[Saved data entries]
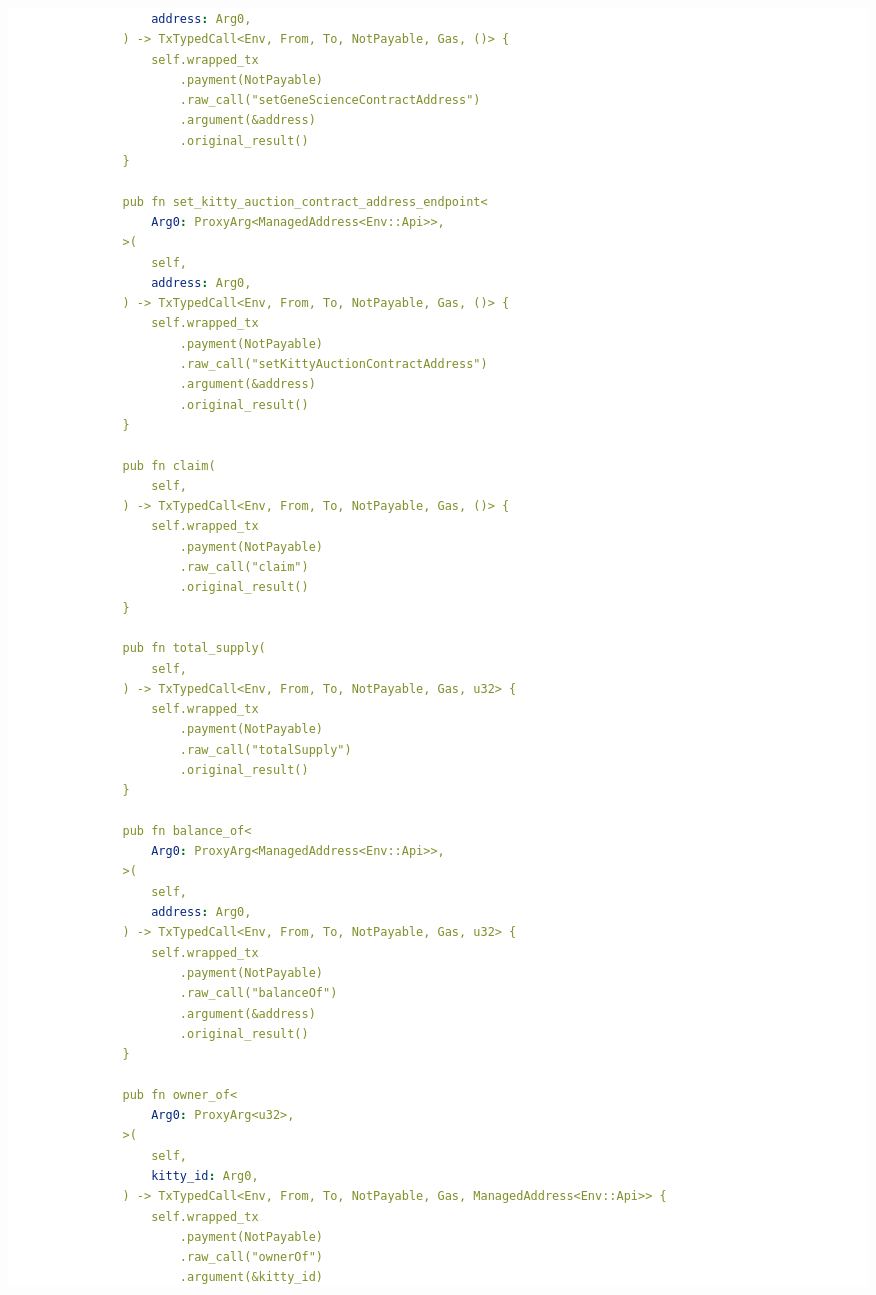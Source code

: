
 ```yaml
                    address: Arg0,
                ) -> TxTypedCall<Env, From, To, NotPayable, Gas, ()> {
                    self.wrapped_tx
                        .payment(NotPayable)
                        .raw_call("setGeneScienceContractAddress")
                        .argument(&address)
                        .original_result()
                }

                pub fn set_kitty_auction_contract_address_endpoint<
                    Arg0: ProxyArg<ManagedAddress<Env::Api>>,
                >(
                    self,
                    address: Arg0,
                ) -> TxTypedCall<Env, From, To, NotPayable, Gas, ()> {
                    self.wrapped_tx
                        .payment(NotPayable)
                        .raw_call("setKittyAuctionContractAddress")
                        .argument(&address)
                        .original_result()
                }

                pub fn claim(
                    self,
                ) -> TxTypedCall<Env, From, To, NotPayable, Gas, ()> {
                    self.wrapped_tx
                        .payment(NotPayable)
                        .raw_call("claim")
                        .original_result()
                }

                pub fn total_supply(
                    self,
                ) -> TxTypedCall<Env, From, To, NotPayable, Gas, u32> {
                    self.wrapped_tx
                        .payment(NotPayable)
                        .raw_call("totalSupply")
                        .original_result()
                }

                pub fn balance_of<
                    Arg0: ProxyArg<ManagedAddress<Env::Api>>,
                >(
                    self,
                    address: Arg0,
                ) -> TxTypedCall<Env, From, To, NotPayable, Gas, u32> {
                    self.wrapped_tx
                        .payment(NotPayable)
                        .raw_call("balanceOf")
                        .argument(&address)
                        .original_result()
                }

                pub fn owner_of<
                    Arg0: ProxyArg<u32>,
                >(
                    self,
                    kitty_id: Arg0,
                ) -> TxTypedCall<Env, From, To, NotPayable, Gas, ManagedAddress<Env::Api>> {
                    self.wrapped_tx
                        .payment(NotPayable)
                        .raw_call("ownerOf")
                        .argument(&kitty_id)
```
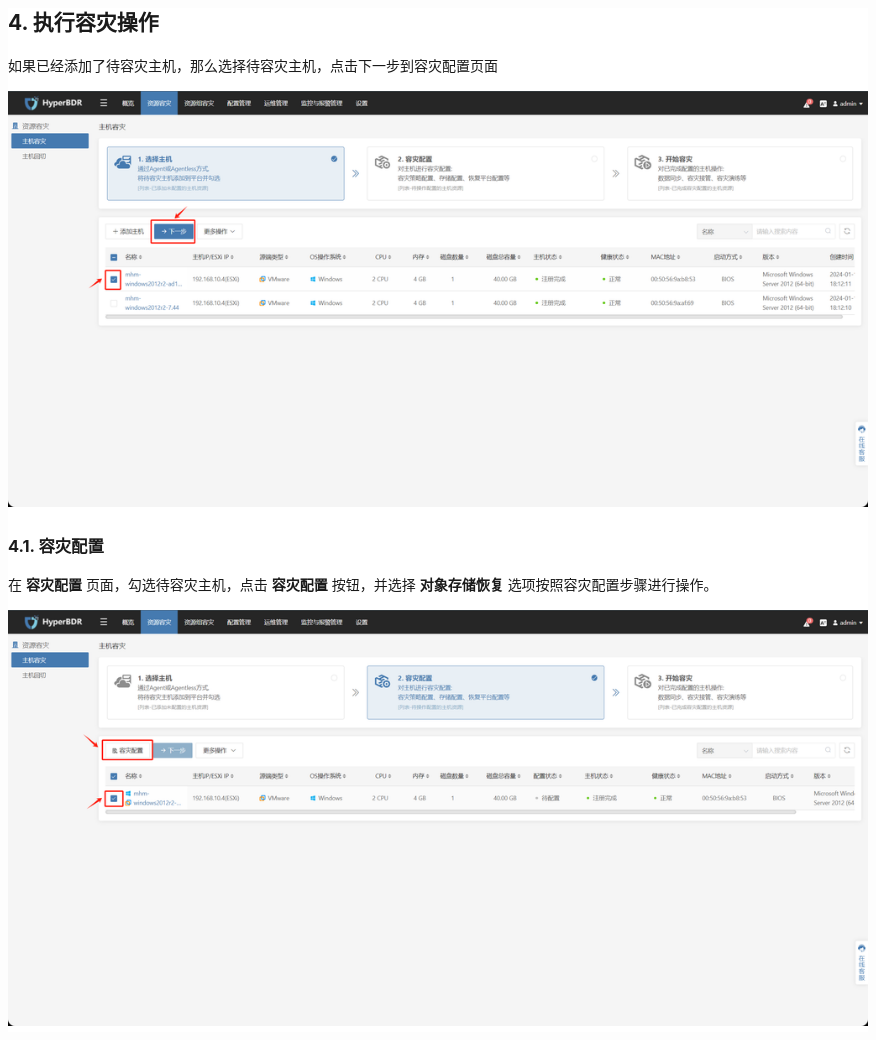 ## 4. 执行容灾操作

如果已经添加了待容灾主机，那么选择待容灾主机，点击下一步到容灾配置页面

![dr-operations-manual-huaweicloud-53.png](./images/dr-operations-manual-huaweicloud-53.png)

### 4.1. 容灾配置

在 **容灾配置** 页面，勾选待容灾主机，点击 **容灾配置** 按钮，并选择 **对象存储恢复** 选项按照容灾配置步骤进行操作。

![dr-operations-manual-huaweicloud-55.png](./images/dr-operations-manual-huaweicloud-55.png)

• Required work
Go through the entries and retype each one exactly, skipping any image.

• Solution to this problem
Source code

:
 ```yaml
                    address: Arg0,
                ) -> TxTypedCall<Env, From, To, NotPayable, Gas, ()> {
                    self.wrapped_tx
                        .payment(NotPayable)
                        .raw_call("setGeneScienceContractAddress")
                        .argument(&address)
                        .original_result()
                }

                pub fn set_kitty_auction_contract_address_endpoint<
                    Arg0: ProxyArg<ManagedAddress<Env::Api>>,
                >(
                    self,
                    address: Arg0,
                ) -> TxTypedCall<Env, From, To, NotPayable, Gas, ()> {
                    self.wrapped_tx
                        .payment(NotPayable)
                        .raw_call("setKittyAuctionContractAddress")
                        .argument(&address)
                        .original_result()
                }

                pub fn claim(
                    self,
                ) -> TxTypedCall<Env, From, To, NotPayable, Gas, ()> {
                    self.wrapped_tx
                        .payment(NotPayable)
                        .raw_call("claim")
                        .original_result()
                }

                pub fn total_supply(
                    self,
                ) -> TxTypedCall<Env, From, To, NotPayable, Gas, u32> {
                    self.wrapped_tx
                        .payment(NotPayable)
                        .raw_call("totalSupply")
                        .original_result()
                }

                pub fn balance_of<
                    Arg0: ProxyArg<ManagedAddress<Env::Api>>,
                >(
                    self,
                    address: Arg0,
                ) -> TxTypedCall<Env, From, To, NotPayable, Gas, u32> {
                    self.wrapped_tx
                        .payment(NotPayable)
                        .raw_call("balanceOf")
                        .argument(&address)
                        .original_result()
                }

                pub fn owner_of<
                    Arg0: ProxyArg<u32>,
                >(
                    self,
                    kitty_id: Arg0,
                ) -> TxTypedCall<Env, From, To, NotPayable, Gas, ManagedAddress<Env::Api>> {
                    self.wrapped_tx
                        .payment(NotPayable)
                        .raw_call("ownerOf")
                        .argument(&kitty_id)
```
 ## 4. 执行容灾操作

如果已经添加了待容灾主机，那么选择待容灾主机，点击下一步到容灾配置页面

![dr-operations-manual-huaweicloud-53.png](./images/dr-operations-manual-huaweicloud-53.png)

### 4.1. 容灾配置

在 **容灾配置** 页面，勾选待容灾主机，点击 **容灾配置** 按钮，并选择 **对象存储恢复** 选项按照容灾配置步骤进行操作。

![dr-operations-manual-huaweicloud-55.png](./images/dr-operations-manual-huaweicloud-55.png)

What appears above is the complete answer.